LACROSSE PLAYERS MOVE
ON WITH THEIR LIVES
As the Durham DA’s own legal troubles began, the former Duke
lacrosse defendants and their families began to rebuild their lives. David
Evans, who graduated from Duke just before he was indicted, went to work on
Wall Street. Reade Seligmann announced his plans to attend Brown University,
where he will play lacrosse. In July, Collin Finnerty announced that he would
be joining the lacrosse team at Loyola University in Maryland where the coach
can request that Finnerty be granted an extra year of eligibility. (The entire
Duke team was granted an extra year of eligibility due to the loss of their
2006 season.)
Duke University, surprisingly, was on Collin’s short list
for the fall school term. It is now common knowledge that Duke made a financial
settlement with the young men and their families, as well as their fired former
coach, Mike Pressler. According to Kevin Finnerty, where would Collin continue
his education, and will you be suing Mike Nifong? Were the top two questions he
was asked.
“As many as 10 schools called to say, ‘We’d like to have you
here,’ to offer a scholarship, something like that,” Kevin said of his son’s
choices. Collin had always maintained that he’d prefer to return to play
lacrosse with his friends at Duke. After the disbarment of Mike Nifong, and
Durham Mayor Bill Bell’s public commitment to delve more deeply into the
actions of the Durham police department, his parents were somewhat reassured
about their son’s safety at Duke — a major concern for them.
This past lacrosse season, Collin volunteered as an
assistant coach at his old high school in Long Island. “The coach actually
wrote me a letter,” said Kevin, “and said he should do this professionally,
he’s so good.” The coach told Collin’s parents “how much the kids look up to
him, and how good he was with them.”
“We are very proud of Collin,” said Kevin. “He’s a great
kid.”
Lingering Questions
Require Leadership
Kevin and his family have lingering questions about how
their son became entangled in one of the nation’s most high profile cases of
the year — and why Police Chief Steve Chalmers was missing in action the entire
year. “The Durham police department needs radical changes in leadership and
protocol,” said Kevin. “Just like you have a rogue prosecutor, I think you can
have rogue policemen, and that can happen anywhere.”

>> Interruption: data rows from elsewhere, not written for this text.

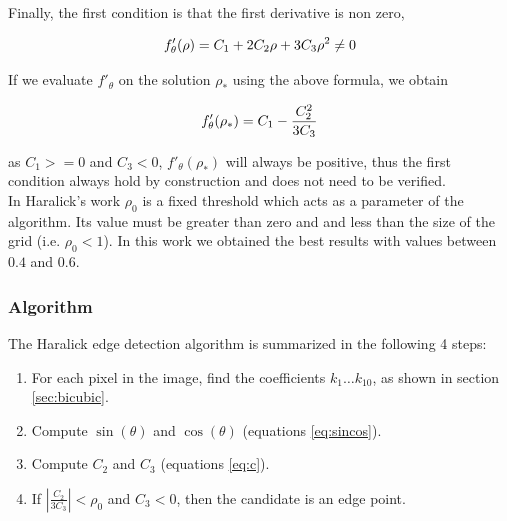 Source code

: \documentclass{ipol}
\numberwithin{equation}{section}
\numberwithin{table}{section}
\begin{document}
Finally,  the first condition is that the first derivative is non zero, 

\begin{equation}\label{eq:cond:first}
f'_{\theta}(\rho) = C_1 + 2C_2\rho + 3C_3\rho^2 \neq 0 \\
\end{equation}

\myn{\label{second:haralick:analytical:first}} If we evaluate $f'_{\theta}$ on the solution $\rho_*$ using the above formula, we obtain

\begin{equation}\label{eq:cond:first:optim}
f'_{\theta}(\rho_*) = C_1 - \frac{C_2^2}{3C_3}  \\
\end{equation}

as $C_1>=0$ and $C_3<0$, $f'_{\theta}(\rho_*)$ will always be positive, thus the first condition always hold by construction and does not need to be verified.\\

In Haralick's work $\rho_0$ is a fixed threshold which acts as a parameter of the algorithm.
Its value must be greater than zero and and less than the size of the grid (i.e. $\rho_0<1$). In this work we obtained the best results with values between $0.4$ and $0.6$.\\


\subsubsection{Algorithm}

The Haralick edge detection algorithm is summarized in the following 4 steps:

\begin{enumerate}
	\item For each pixel in the image, find the coefficients $k_1 \hdots k_{10}$, as shown in section \ref{sec:bicubic}.
	\item Compute $\sin(\theta)$ and $\cos(\theta)$ (equations \ref{eq:sincos}).
	\item Compute $C_2$ and $C_3$ (equations \ref{eq:c}).
	\item If $\left| \frac{C_2}{3C_3} \right| < \rho_0$ and $C_3 < 0$, then the candidate is an edge point.
\end{enumerate}

\end{document}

And about Durham’s internal review of their police
department, Kevin said, “I think it is a farce. They are giving themselves
their own report card.
“We are not being judgmental on the people of Durham,” Kevin
continued. “My guess is that the majority of people in Durham are embarrassed
by how the district attorney conducted himself and how the police continue to
conduct themselves. This shouldn’t reflect poorly on the people of Durham, but
it certainly reflects poorly on the leadership. For the mayor to stand up and
ask for an objective review of what has gone on here, that is a great first
start,” Kevin said. “Finally someone is stepping up and showing leadership, and
it is long overdue.”
On July 19, just one day before the Durham Police Department
would be called on to answer for their actions in the Duke lacrosse case, Jose
Lopez, assistant police chief in Hartford, CT, was named the new police chief
of Durham. He will replace retiring Police Chief Chalmers.
Growing Up Fast
Despite the seriousness of the allegations, Kevin said that
many people supported the Finnertys and the other families throughout their
ordeal. Collin’s girlfriend of four years remained steadfastly committed to his
innocence, as has her family. “To have a college-aged daughter, and to have her
boyfriend become a national headline. … There are a lot of people who would shy
away from that and not want their daughter to be associated. Yet, they know
Collin, and they never wavered that he couldn’t, and wouldn’t, do something
like this.
“Collin is a gentle giant. He’s not a fighter; he’s never
been in trouble his entire life. Obviously,” said his father, “that is not the
way he’s been portrayed.”
The Finnertys have learned far more about the North Carolina
justice system and its limitations than they ever wanted to know. They have
also learned who they can trust. As for Collin, his father says: “A year ago,
Collin was 19 going on 17. Now he’s 20 going on 30.”